Copyright	(c) Masahiro Sakai 2016
License	BSD-style
Maintainer	masahiro.sakai@gmail.com
Stability	provisional
Portability	non-portable (BangPatterns, TupleSections)
Safe Haskell	Safe
Language	Haskell2010

Data.IntervalMap.Strict

Contents

Strictness properties
IntervalMap type
Operators
Query
Construction
- Insertion
- Delete/Update
Combine
Traversal
Conversion
- List
- Ordered List
Filter
Submap

Description

Mapping from intervals to values.

API of this module is strict in both the keys and the values. If you need value-lazy maps, use Data.IntervalMap.Lazy instead. The IntervalMap type itself is shared between the lazy and strict modules, meaning that the same IntervalMap value can be passed to functions in both modules (although that is rarely needed).

These modules are intended to be imported qualified, to avoid name clashes with Prelude functions, e.g.

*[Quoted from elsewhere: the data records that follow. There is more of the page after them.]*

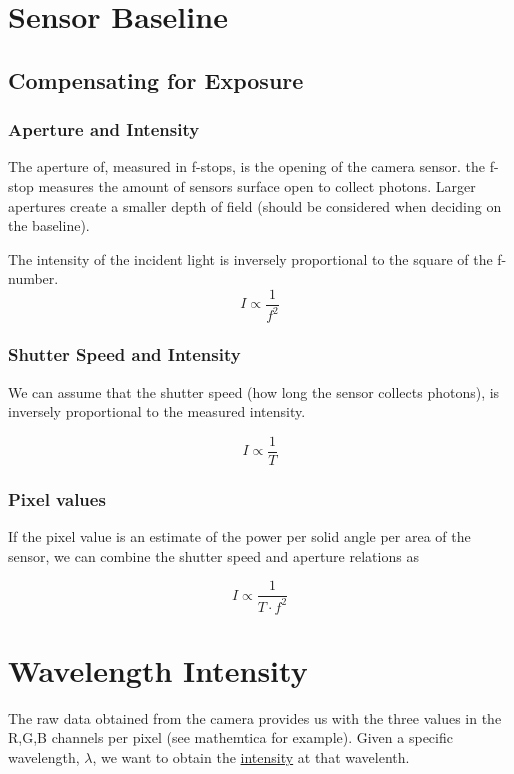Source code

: \documentclass{article}
\begin{document}
\section{Sensor Baseline}

\subsection{Compensating for Exposure}

\subsubsection{Aperture and Intensity}

The aperture of, measured in f-stops, is the opening of the camera sensor. the
f-stop measures the amount of sensors surface open to collect photons. Larger
apertures create a smaller depth of field (should be considered when deciding on the baseline).

The intensity of the incident light is inversely proportional to the square of the
f-number.
$$ I \propto \frac{1}{f^2} $$

\subsubsection{Shutter Speed and Intensity}
We can assume that the shutter speed (how long the sensor collects photons), is inversely proportional
to the measured intensity.

$$ I \propto \frac{1}{T}$$

\subsubsection{Pixel values}

If the pixel value is an estimate of the power per solid angle per area of the sensor, we can combine the
shutter speed and aperture relations as

$$ I \propto \frac{1}{T \cdot f^2}$$
\section{Wavelength Intensity}

The raw data obtained from the camera provides us with the three values in the
R,G,B channels per pixel (see mathemtica for example). Given a specific wavelength, $ \lambda$, we want to obtain the
\underline{intensity} at that wavelenth.
\end{document}

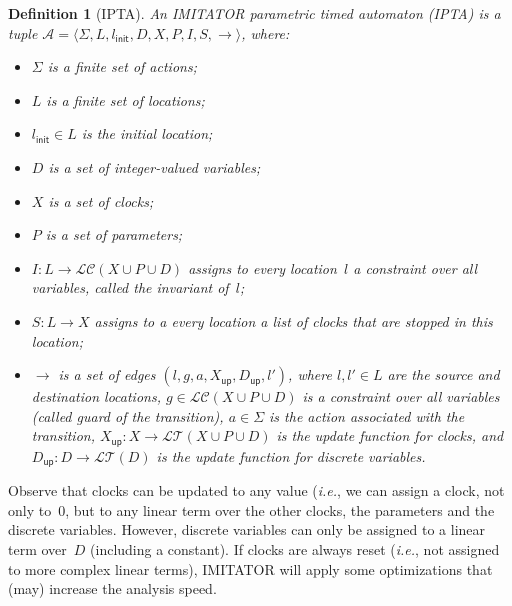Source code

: \documentclass[a4paper,11pt]{report}
\def\init{\ensuremath{\textsf{init}}} %
\newcommand{\A}{\mathcal{A}}
\newcommand{\Action}{\ensuremath{\Sigma}}
\newcommand{\action}{a}
\newcommand{\Clock}{X} %
\newcommand{\Cupdates}{\Clock_\mathsf{up}}
\newcommand{\Dupdates}{\DVar_\mathsf{up}}
\newcommand{\DVar}{D} %
\newcommand{\guard}{g}
\newcommand{\invariant}{I}
\newcommand{\LConstraint}{\mathcal{LC}} %
\newcommand{\LConstraintXPD}{\LConstraint(\Clock \cup \Param \cup \DVar)}
\newcommand{\LTerm}{\mathcal{LT}} %
\newcommand{\LTermD}{\LTerm(\DVar)}
\newcommand{\LTermXPD}{\LTerm(\Clock \cup \Param \cup \DVar)}
\newcommand{\loc}{l} %
\newcommand{\locinit}{\loc_\init}
\newcommand{\Loc}{L} %
\newcommand{\Param}{P} %
\newcommand{\steps}{ {\rightarrow} }
\newcommand{\stopwatches}{S}
\newcommand{\tuple}[1]{\langle#1\rangle}
\newcommand{\imitator}{\textsf{IMITATOR}}
\newcommand{\IPTA}{IPTA}
\newtheorem{definition}{Definition}
\newcommand{\ie}{\textcolor{colorok}{\textit{i.e.}, }}
\begin{document}
\begin{definition}[\IPTA{}]\label{definition:IPTA}
	An \imitator{} parametric timed automaton (\emph{\IPTA{}}) is a tuple $\A = \tuple{\Action, \Loc, \locinit, \DVar, \Clock, \Param, \invariant, \stopwatches, \steps}$, where:
	\begin{itemize}
		\item $\Action$ is a finite set of actions;
		\item $\Loc$ is a finite set of locations;
		\item $\locinit \in \Loc$ is the initial location;
		\item $\DVar$ is a set of integer-valued variables;
		\item $\Clock$ is a set of clocks;
		\item $\Param$ is a set of parameters;
		\item $\invariant : \Loc \rightarrow \LConstraintXPD$ assigns to every location~$\loc$ a constraint over all variables, called the \emph{invariant} of~$\loc$;
		\item $\stopwatches : \Loc \rightarrow \Clock$ assigns to a every location a list of clocks that are stopped in this location;
		\item $\steps$ is a set of edges $(\loc, \guard, \action, \Cupdates, \Dupdates, \loc')$, where
			$\loc, \loc' \in \Loc$ are the source and destination locations,
			$\guard \in \LConstraintXPD$ is a constraint over all variables (called \emph{guard} of the transition),
			$\action\in\Sigma$ is the action associated with the transition,
			$\Cupdates : \Clock \rightarrow \LTermXPD$ is the update function for clocks, and %
			$\Dupdates : \DVar \rightarrow \LTermD$ is the update function for discrete variables. %
	\end{itemize}
\end{definition}

Observe that clocks can be updated to any value (\ie{} we can assign a clock, not only to~0, but to any linear term over the other clocks, the parameters and the discrete variables.
However, discrete variables can only be assigned to a linear term over~$\DVar$ (including a constant).
If clocks are always reset (\ie{} not assigned to more complex linear terms), \imitator{} will apply some optimizations that (may) increase the analysis speed.
\end{document}
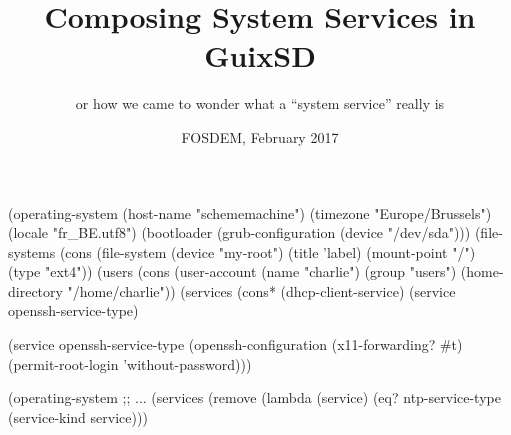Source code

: \documentclass{beamer}
\title{Composing System Services in GuixSD}
\subtitle{or how we came to wonder what a ``system service'' really is}
\date{\small{FOSDEM, February 2017}}
\begin{document}
\maketitle


\begin{frame}[plain]
\end{frame}

\begin{frame}[fragile]
  \begin{semiverbatim}
    \small{
(\alert{operating-system}
  (host-name "schememachine")
  (timezone "Europe/Brussels")
  (locale "fr_BE.utf8")
  (bootloader (grub-configuration (device "/dev/sda")))
  (file-systems (cons (\alert{file-system}
                        (device "my-root")
                        (title 'label)
                        (mount-point "/")
                        (type "ext4"))
  (users (cons (\alert{user-account}
                 (name "charlie")
                 (group "users")
                 (home-directory "/home/charlie"))
  (services (cons* (dhcp-client-service)
                   (service openssh-service-type)
    }
  \end{semiverbatim}
\end{frame}

\begin{frame}[fragile]
  \begin{semiverbatim}
  (service openssh-service-type
           (openssh-configuration
             (x11-forwarding? #t)
             (permit-root-login 'without-password)))
  \end{semiverbatim}
\end{frame}

\begin{frame}[fragile]
  \begin{semiverbatim}
(\alert{operating-system}
  ;; \textrm{...}
  (services (remove (lambda (service)
                      (eq? ntp-service-type
                           (service-kind service)))
  \end{semiverbatim}
\end{frame}
\end{document}
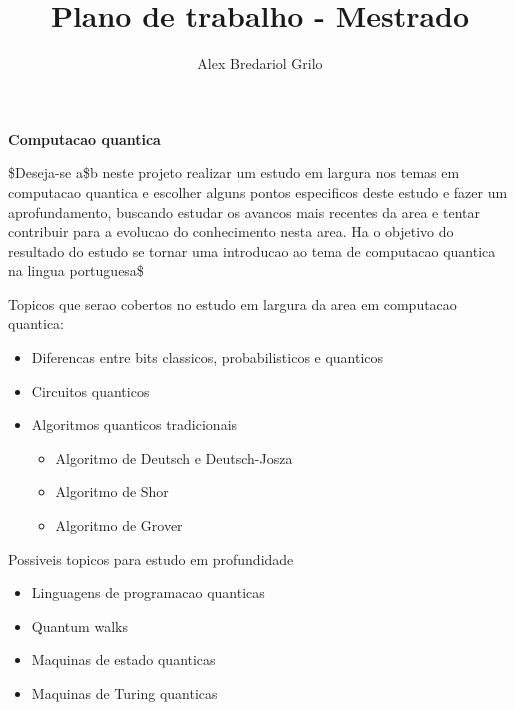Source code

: \documentclass[a4paper,10pt]{article}
\title{Plano de trabalho - Mestrado}
\author{Alex Bredariol Grilo}
\begin{document}
\maketitle

\textbf{Computacao quantica}

\$Deseja-se a\$b neste projeto realizar um estudo em largura nos temas em computacao quantica e
escolher alguns pontos especificos deste estudo e fazer um aprofundamento, buscando
estudar os avancos mais recentes da area e tentar contribuir para a
evolucao do conhecimento nesta area. Ha o objetivo do resultado do estudo se tornar uma introducao ao tema de computacao
quantica na lingua portuguesa\$

Topicos que serao cobertos no estudo em largura da area em computacao quantica:
\begin{itemize}
\item Diferencas entre bits classicos, probabilisticos e quanticos
\item Circuitos quanticos
\item Algoritmos quanticos tradicionais
 \begin{itemize}
 \item Algoritmo de Deutsch e Deutsch-Josza
 \item Algoritmo de Shor
 \item Algoritmo de Grover
 \end{itemize}
\end{itemize}

Possiveis topicos para estudo em profundidade
\begin{itemize}
\item Linguagens de programacao quanticas
\item Quantum walks
\item Maquinas de estado quanticas
\item Maquinas de Turing quanticas
\end{itemize}
\end{document}
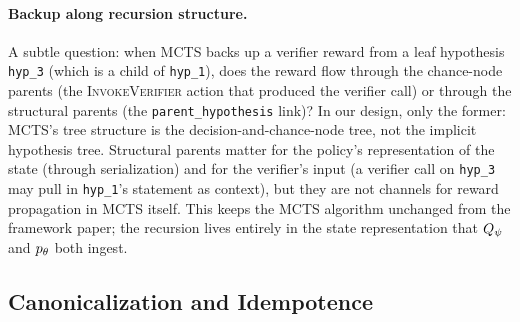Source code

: \paragraph{Backup along recursion structure.}
A subtle question: when MCTS backs up a verifier reward from a leaf
hypothesis \texttt{hyp\_3} (which is a child of \texttt{hyp\_1}), does
the reward flow through the chance-node parents (the
\textsc{InvokeVerifier} action that produced the verifier call) or
through the structural parents (the \texttt{parent\_hypothesis} link)?
In our design, only the former: MCTS's tree structure is the
decision-and-chance-node tree, not the implicit hypothesis tree.
Structural parents matter for the policy's representation of the state
(through serialization) and for the verifier's input (a verifier call
on \texttt{hyp\_3} may pull in \texttt{hyp\_1}'s statement as context),
but they are not channels for reward propagation in MCTS itself. This
keeps the MCTS algorithm unchanged from the framework paper; the
recursion lives entirely in the state representation that $\Qpsi$
and $\ptheta$ both ingest.

\subsection{Canonicalization and Idempotence}
\label{sec:method-canon}

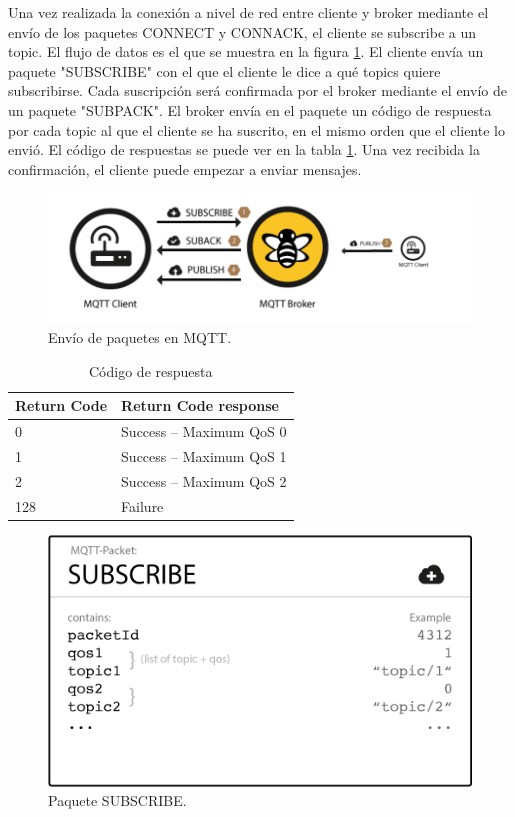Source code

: \documentclass[12pt, twoside]{book}
\begin{document}
Una vez realizada la conexión a nivel de red entre cliente y broker mediante el envío de los paquetes CONNECT y CONNACK, el cliente se subscribe a un topic. El flujo de datos es el que se muestra en la figura \ref{L403}. El cliente envía un paquete "SUBSCRIBE" con el que el cliente le dice a qué topics quiere subscribirse. Cada suscripción será confirmada por el broker mediante el envío de un paquete "SUBPACK". El broker envía en el paquete un código de respuesta por cada topic al que el cliente se ha suscrito, en el mismo orden que el cliente lo envió. El código de respuestas se puede ver en la tabla \ref{table:return_code}. Una vez recibida la confirmación, el cliente puede empezar a enviar mensajes.
\begin{figure}[H]
\centering
\includegraphics[scale=0.5]{images/flujo_tipico.png}
\caption{Envío de paquetes en MQTT.\cite{hive}}\label{L403}
\end{figure}
\begin{table}[htbp]
\begin{center}
\begin{tabular}{|l|l|}
\hline
Return Code & Return Code response \\
\hline \hline
0 & Success – Maximum QoS 0 \\ \hline
1 & Success – Maximum QoS 1 \\ \hline
2 & Success – Maximum QoS 2 \\ \hline
128 & Failure
\end{tabular}
\caption{Código de respuesta}
\label{table:return_code}
\end{center}
\end{table}
\begin{figure}[H]
\centering
\includegraphics[scale=0.3]{images/subscribe_packet.png}
\caption{Paquete SUBSCRIBE.\cite{hive}}\label{L404}
\end{figure}
\end{document}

 import Data.IntervalMap.Strict (IntervalMap)
 import qualified Data.IntervalMap.Strict as IntervalMap

Synopsis

data IntervalMap r a
module Data.ExtendedReal
(!) :: Ord k => IntervalMap k a -> k -> a
(\\) :: Ord k => IntervalMap k a -> IntervalMap k b -> IntervalMap k a
null :: Ord k => IntervalMap k a -> Bool
member :: Ord k => k -> IntervalMap k a -> Bool
notMember :: Ord k => k -> IntervalMap k a -> Bool
lookup :: Ord k => k -> IntervalMap k a -> Maybe a
findWithDefault :: Ord k => a -> k -> IntervalMap k a -> a
span :: Ord k => IntervalMap k a -> Interval k
whole :: Ord k => a -> IntervalMap k a
empty :: Ord k => IntervalMap k a
singleton :: Ord k => Interval k -> a -> IntervalMap k a
insert :: Ord k => Interval k -> a -> IntervalMap k a -> IntervalMap k a
insertWith :: Ord k => (a -> a -> a) -> Interval k -> a -> IntervalMap k a -> IntervalMap k a
delete :: Ord k => Interval k -> IntervalMap k a -> IntervalMap k a
adjust :: Ord k => (a -> a) -> Interval k -> IntervalMap k a -> IntervalMap k a
update :: Ord k => (a -> Maybe a) -> Interval k -> IntervalMap k a -> IntervalMap k a
alter :: Ord k => ( Maybe a -> Maybe a) -> Interval k -> IntervalMap k a -> IntervalMap k a
union :: Ord k => IntervalMap k a -> IntervalMap k a -> IntervalMap k a
unionWith :: Ord k => (a -> a -> a) -> IntervalMap k a -> IntervalMap k a -> IntervalMap k a
unions :: Ord k => [ IntervalMap k a] -> IntervalMap k a
unionsWith :: Ord k => (a -> a -> a) -> [ IntervalMap k a] -> IntervalMap k a
intersection :: Ord k => IntervalMap k a -> IntervalMap k a -> IntervalMap k a
intersectionWith :: Ord k => (a -> b -> c) -> IntervalMap k a -> IntervalMap k b -> IntervalMap k c
difference :: Ord k => IntervalMap k a -> IntervalMap k b -> IntervalMap k a
map :: (a -> b) -> IntervalMap k a -> IntervalMap k b
mapKeysMonotonic :: forall k1 k2 a. ( Ord k1, Ord k2) => (k1 -> k2) -> IntervalMap k1 a -> IntervalMap k2 a
elems :: IntervalMap k a -> [a]
keys :: IntervalMap k a -> [ Interval k]
assocs :: IntervalMap k a -> [( Interval k, a)]
keysSet :: Ord k => IntervalMap k a -> IntervalSet k
fromList :: Ord k => [( Interval k, a)] -> IntervalMap k a
fromListWith :: Ord k => (a -> a -> a) -> [( Interval k, a)] -> IntervalMap k a
toList :: IntervalMap k a -> [( Interval k, a)]
toAscList :: IntervalMap k a -> [( Interval k, a)]
toDescList :: IntervalMap k a -> [( Interval k, a)]
filter :: Ord k => (a -> Bool ) -> IntervalMap k a -> IntervalMap k a
split :: Ord k => Interval k -> IntervalMap k a -> ( IntervalMap k a, IntervalMap k a, IntervalMap k a)
isSubmapOf :: ( Ord k, Eq a) => IntervalMap k a -> IntervalMap k a -> Bool
isSubmapOfBy :: Ord k => (a -> b -> Bool ) -> IntervalMap k a -> IntervalMap k b -> Bool
isProperSubmapOf :: ( Ord k, Eq a) => IntervalMap k a -> IntervalMap k a -> Bool
isProperSubmapOfBy :: Ord k => (a -> b -> Bool ) -> IntervalMap k a -> IntervalMap k b -> Bool

Strictness properties

This module satisfies the following strictness properties:

Key arguments are evaluated to WHNF;
Keys and values are evaluated to WHNF before they are stored in the map.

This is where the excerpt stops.